Question Type 4: Finding the inverse functions including their domains and range Exercises

Find the inverse of $f(x)=\log_2(5x-1)$, and state the domain and range of $f$ and $f^{-1}$.

Find the inverse function of $f(x)=(x - 2)^3 + 1$. Determine the domain and range of $f$ and $f^{-1}$.

Find the inverse of $f(x)=e^x+4$, and determine the domain and range of $f$ and $f^{-1}$.

Find the inverse of $f(x)=\sqrt{3x - 1}$, and state the domain and range of $f$ and its inverse.

Find the inverse of $f(x)=4e^x+32$ for $0<x<1$, and state the domain and range of $f$ and $f^{-1}$.

Find the inverse of $f(x)=\ln(2x+3)$, and give domain and range for both functions.

Given $f(x)=x^2+1$ with $x\ge0$, find $f^{-1}(x)$ and state domains and ranges.

Find the inverse of $f(x)=\sqrt{2x-3}$ for $x\ge\frac{3}{2}$, and give all domain and range restrictions.
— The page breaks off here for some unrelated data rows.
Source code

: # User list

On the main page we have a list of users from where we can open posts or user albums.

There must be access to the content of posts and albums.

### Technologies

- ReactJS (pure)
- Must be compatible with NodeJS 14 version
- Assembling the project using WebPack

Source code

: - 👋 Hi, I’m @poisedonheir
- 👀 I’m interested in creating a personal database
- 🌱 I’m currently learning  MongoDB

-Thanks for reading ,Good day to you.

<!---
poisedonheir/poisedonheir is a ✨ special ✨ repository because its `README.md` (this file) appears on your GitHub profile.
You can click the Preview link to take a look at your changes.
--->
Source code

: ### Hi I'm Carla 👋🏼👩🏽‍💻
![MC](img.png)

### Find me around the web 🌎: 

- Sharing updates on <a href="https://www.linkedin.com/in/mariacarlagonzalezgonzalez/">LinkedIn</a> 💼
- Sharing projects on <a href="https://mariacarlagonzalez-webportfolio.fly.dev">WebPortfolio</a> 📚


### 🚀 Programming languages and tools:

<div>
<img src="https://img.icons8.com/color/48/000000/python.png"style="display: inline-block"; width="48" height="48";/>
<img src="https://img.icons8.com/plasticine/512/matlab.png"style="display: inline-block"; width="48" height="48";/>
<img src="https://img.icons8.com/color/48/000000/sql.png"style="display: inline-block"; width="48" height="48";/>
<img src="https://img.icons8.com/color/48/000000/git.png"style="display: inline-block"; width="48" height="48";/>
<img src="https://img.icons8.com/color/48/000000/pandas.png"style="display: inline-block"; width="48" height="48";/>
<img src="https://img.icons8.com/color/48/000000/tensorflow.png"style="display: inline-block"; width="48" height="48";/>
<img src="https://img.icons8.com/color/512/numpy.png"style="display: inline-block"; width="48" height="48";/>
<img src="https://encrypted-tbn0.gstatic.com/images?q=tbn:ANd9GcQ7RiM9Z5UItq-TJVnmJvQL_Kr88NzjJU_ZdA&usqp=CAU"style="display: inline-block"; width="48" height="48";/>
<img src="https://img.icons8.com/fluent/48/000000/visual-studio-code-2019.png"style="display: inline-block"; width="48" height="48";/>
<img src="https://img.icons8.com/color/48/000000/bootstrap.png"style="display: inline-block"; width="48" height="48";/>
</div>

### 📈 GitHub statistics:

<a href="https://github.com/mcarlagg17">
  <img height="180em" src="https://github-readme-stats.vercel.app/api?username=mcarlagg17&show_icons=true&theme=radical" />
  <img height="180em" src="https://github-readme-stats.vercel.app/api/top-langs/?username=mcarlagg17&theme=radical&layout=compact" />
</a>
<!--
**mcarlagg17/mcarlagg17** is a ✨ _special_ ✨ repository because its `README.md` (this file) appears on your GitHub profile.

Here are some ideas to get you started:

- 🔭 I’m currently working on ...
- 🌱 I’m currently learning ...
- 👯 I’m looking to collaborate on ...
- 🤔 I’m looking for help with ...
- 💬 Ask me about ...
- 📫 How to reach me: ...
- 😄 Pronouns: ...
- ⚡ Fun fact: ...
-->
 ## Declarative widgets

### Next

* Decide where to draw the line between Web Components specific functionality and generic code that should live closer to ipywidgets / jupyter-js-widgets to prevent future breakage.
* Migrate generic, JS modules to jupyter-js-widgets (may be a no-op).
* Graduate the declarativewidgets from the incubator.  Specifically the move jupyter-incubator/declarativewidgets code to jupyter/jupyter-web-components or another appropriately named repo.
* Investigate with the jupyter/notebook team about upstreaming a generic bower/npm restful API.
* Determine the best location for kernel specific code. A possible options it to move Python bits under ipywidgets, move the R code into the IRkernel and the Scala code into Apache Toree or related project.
Find the inverse of $f(x)=\dfrac{x+1}{x-2}$, stating domain and range of $f$ and $f^{-1}$.

Find the inverse of $f(x)=\frac{3x+5}{2}$ and give domains and ranges.

Find the inverse function of $f(x)=\dfrac{1}{x+2}$, stating all domain and range restrictions for $f$ and $f^{-1}$.

Find the inverse function of $f(x)=5x - 7$. Determine the domain and range of $f$ and $f^{-1}$.